* _ACTIVITY_
Read through the entries below and copy each line where "some" turns up.
--- SOURCE DATA Enclosed Below ---
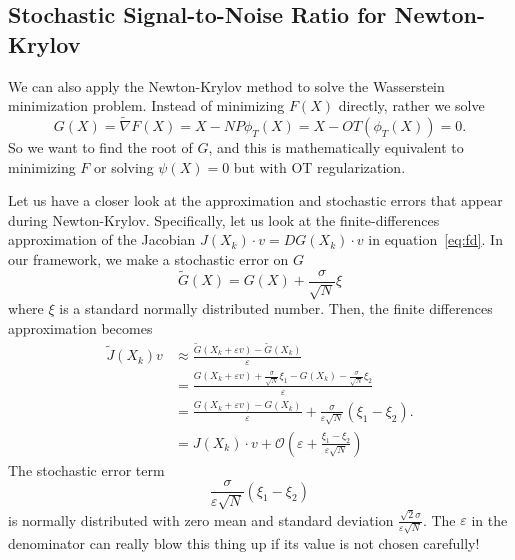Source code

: \documentclass{article}
\begin{document}
\subsection{Stochastic Signal-to-Noise Ratio for Newton-Krylov}
We can also apply the Newton-Krylov method to solve the Wasserstein minimization problem. Instead of minimizing $F(X)$ directly, rather we solve
\begin{equation} \label{eq:particle_nk}
    G(X) = \tilde{\nabla} F(X) = X - NP\phi_T(X) = X - OT(\phi_T(X)) = 0.
\end{equation}
So we want to find the root of $G$, and this is mathematically equivalent to minimizing $F$ or solving $\psi(X) = 0$ but with OT regularization.

Let us have a closer look at the approximation and stochastic errors that appear during Newton-Krylov. Specifically, let us look at the finite-differences approximation of the Jacobian $J(X_k) \cdot v = DG(X_k) \cdot v$ in equation~\eqref{eq:fd}. In our framework, we make a stochastic error on $G$
\begin{equation}
    \tilde{G}(X) = G(X) + \frac{\sigma}{\sqrt{N}} \xi
\end{equation}
where $\xi$ is a standard normally distributed number. Then, the finite differences approximation becomes
\begin{align}
    \tilde{J}(X_k) v &\approx \frac{\tilde{G}(X_k + \varepsilon v) - \tilde{G}(X_k)}{\varepsilon}  \\ &= \frac{G(X_k + \varepsilon v) + \frac{\sigma}{\sqrt{N}} \xi_1 - G(X_k) -  \frac{\sigma}{\sqrt{N}} \xi_2}{\varepsilon} \\
    &= \frac{G(X_k + \varepsilon v) - G(X_k)}{\varepsilon} + \frac{\sigma}{\varepsilon \sqrt{N}}(\xi_1 - \xi_2). \\
    &= J(X_k) \cdot v + \mathcal{O}\left(\varepsilon + \frac{\xi_1 - \xi_2}{\varepsilon \sqrt{N}} \right)
\end{align}
The stochastic error term
\begin{equation}
    \frac{\sigma}{\varepsilon \sqrt{N}}(\xi_1 - \xi_2)
\end{equation}
is normally distributed with zero mean and standard deviation $ \frac{\sqrt{2}\sigma}{\varepsilon \sqrt{N}}$. The $\varepsilon$ in the denominator can really blow this thing up if its value is not chosen carefully!
\end{document}
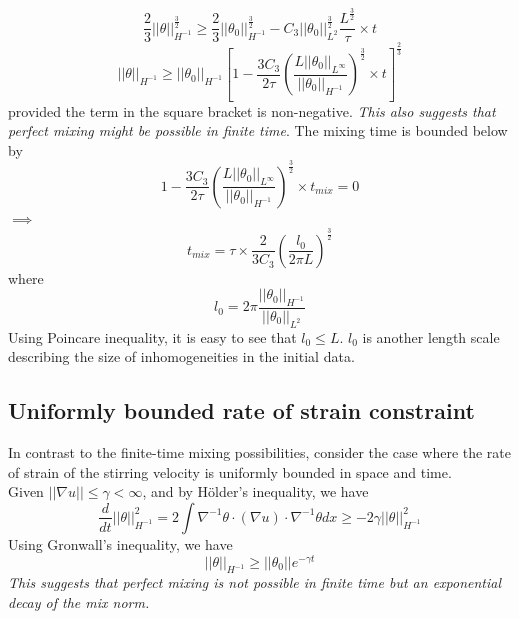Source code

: \documentclass[12pt]{report}   %
\renewcommand{\leq}{\leqslant}
\renewcommand{\geq}{\geqslant}
\numberwithin{equation}{section}
\theoremstyle{plain}
\theoremstyle{definition}
\theoremstyle{remark}
\begin{document}
\[ \frac{2}{3}||\theta||_{H^{-1}}^\frac{3}{2}  \geq \frac{2}{3}||\theta_0||_{H^{-1}}^\frac{3}{2}  - C_3  ||\theta_0||_{L^2}^\frac{3}{2} \frac{L^\frac{3}{2}}{\tau} \times t \]
\begin{equation}
||\theta||_{H^{-1}} \geq ||\theta_0||_{H^{-1}} \left[ 1 - \frac{3C_3}{2\tau}\left(\frac{L||\theta_0||_{L^\infty}}{||\theta_0||_{H^{-1}}} \right)^\frac{3}{2} \times  t  \right]^\frac{2}{3} \label{eq:12}
\end{equation}
provided the term in the square bracket is non-negative. \textit{This also suggests that perfect mixing might be possible in finite time}. The mixing time is bounded below by 
\[ 1 - \frac{3C_3}{2\tau}\left(\frac{L||\theta_0||_{L^\infty}}{||\theta_0||_{H^{-1}}} \right)^\frac{3}{2} \times  t_{mix}  = 0 \]
$\implies$
\begin{equation}
 t_{mix} = \tau \times \frac{2}{3C_3}\left( \frac{l_0}{2\pi L}\right)^\frac{3}{2}  \label{eq:13}
\end{equation}
where \[ l_0 = 2\pi \frac{||\theta_0||_{H^{-1}}}{||\theta_0||_{L^2}}\]
Using Poincare inequality, it is easy to see that $l_0 \leq L$. $l_0$ is another length scale describing  the size of inhomogeneities in the initial data.


\subsection{Uniformly bounded rate of strain constraint}
In contrast to the finite-time mixing possibilities, consider the case where the rate of strain of the stirring velocity is uniformly bounded in space and time. \\
Given $||\nabla u|| \leq \gamma < \infty$, and by H\"{o}lder's inequality, we have
\begin{equation}
\frac{d}{dt} ||\theta||_{H^{-1}}^2 = 2\int \nabla^{-1}\theta \cdot (\nabla u) \cdot \nabla^{-1}\theta dx \geq -2\gamma ||\theta||_{H^{-1}}^2
\end{equation}
Using Gronwall's inequality, we have 
\[ ||\theta||_{H^{-1}} \geq ||\theta_0|| e^{-\gamma t} \]
\textit{This suggests that perfect mixing is not possible in finite time but an exponential decay of the mix norm.}
\end{document}
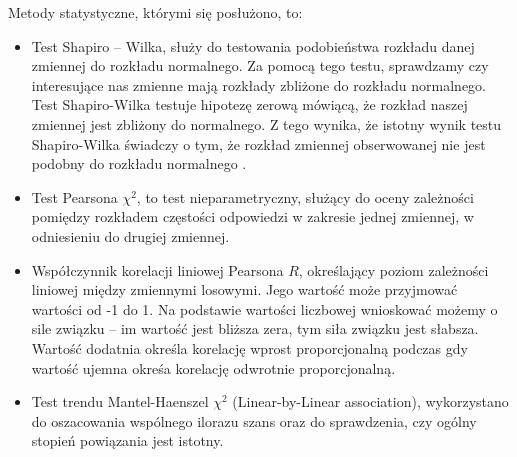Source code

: \documentclass[a4paper,12pt,twoside,openright]{mwrep}
\begin{document}
\vspace{\baselineskip} 

Metody statystyczne, którymi się posłużono, to:
\begin{itemize}
     \item Test Shapiro – Wilka, służy do testowania podobieństwa rozkładu danej zmiennej do rozkładu normalnego. Za pomocą tego testu, sprawdzamy czy interesujące nas zmienne mają rozkłady zbliżone do rozkładu normalnego. Test Shapiro-Wilka testuje hipotezę zerową mówiącą, że rozkład naszej zmiennej jest zbliżony do normalnego. Z tego wynika, że istotny wynik testu Shapiro-Wilka świadczy o tym, że rozkład zmiennej obserwowanej nie jest podobny do rozkładu normalnego \cite{ShapWilk}. 
    
     \item Test Pearsona $\chi^2$, to test nieparametryczny, służący do oceny zależności pomiędzy rozkładem częstości odpowiedzi w zakresie jednej zmiennej, w odniesieniu do drugiej zmiennej.
     
     \item Współczynnik korelacji liniowej Pearsona $R$, określający poziom zależności liniowej między zmiennymi losowymi. Jego wartość może przyjmować wartości od -1 do 1. Na podstawie wartości liczbowej wnioskować możemy o sile związku – im wartość jest bliższa zera, tym siła związku jest słabsza. Wartość dodatnia określa korelację wprost proporcjonalną podczas gdy wartość ujemna okreśa korelację odwrotnie proporcjonalną.
     
     \item Test trendu Mantel-Haenszel $\chi^2$ (Linear-by-Linear association)\cite{mantel}, wykorzystano do oszacowania wspólnego ilorazu szans oraz do sprawdzenia, czy ogólny stopień powiązania jest istotny.
     
%    
     
\end{itemize}
\end{document}
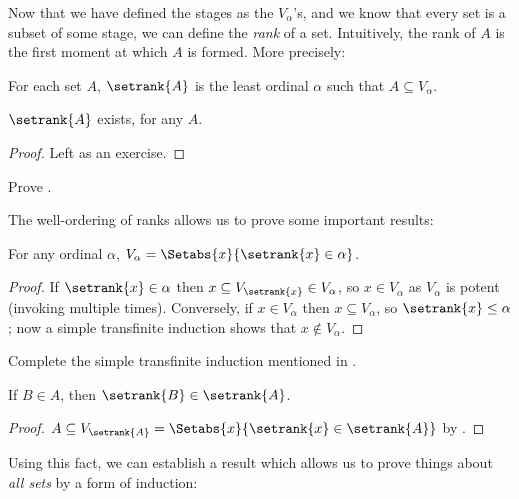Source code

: \documentclass[../../../include/open-logic-section]{subfiles}
\begin{document}

Now that we have defined the stages as the $V_\alpha$'s, and we know
that every set is a subset of some stage, we can define the
\emph{rank} of a set. Intuitively, the rank of $A$ is the first moment
at which $A$ is formed. More precisely:

\begin{defn}
For each set $A$, $\setrank{A}$ is the least ordinal $\alpha$ such that $A
\subseteq V_\alpha$.
\end{defn}
\begin{prop}
	$\setrank{A}$ exists, for any $A$.
\end{prop}
\begin{proof}
	Left as an exercise.
\end{proof}
\begin{prob}
	Prove .	
\end{prob}
\noindent 
The well-ordering of ranks allows us to prove some important results:
\begin{prop}
For any ordinal $\alpha$, $V_\alpha = \Setabs{x}{\setrank{x} \in \alpha}$.
\end{prop}

\begin{proof}
If $\setrank{x} \in \alpha$ then $x \subseteq V_{\setrank{x}} \in
V_\alpha$, so $x \in V_\alpha$ as $V_\alpha$ is potent (invoking
 multiple times). Conversely, if $x \in V_\alpha$ then $x \subseteq V_\alpha$, so $\setrank{x} \leq \alpha$; now a simple transfinite induction shows that $x \notin V_\alpha$. 
\end{proof}
\begin{prob}
	Complete the simple transfinite induction mentioned in .
\end{prob}

\begin{prop}
If $B \in A$, then $\setrank{B} \in \setrank{A}$.
\end{prop}

\begin{proof}
$A \subseteq V_{\setrank{A}} = \Setabs{x}{\setrank{x} \in
\setrank{A}}$ by .
\end{proof}
\noindent
Using this fact, we can establish a result which allows us to prove
things about \emph{all sets} by a form of induction:
\end{document}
--- End of Enclosed SOURCE DATA ---
* _TASK RESULT_
that every set is a subset of some stage, we can define the
The well-ordering of ranks allows us to prove some important results:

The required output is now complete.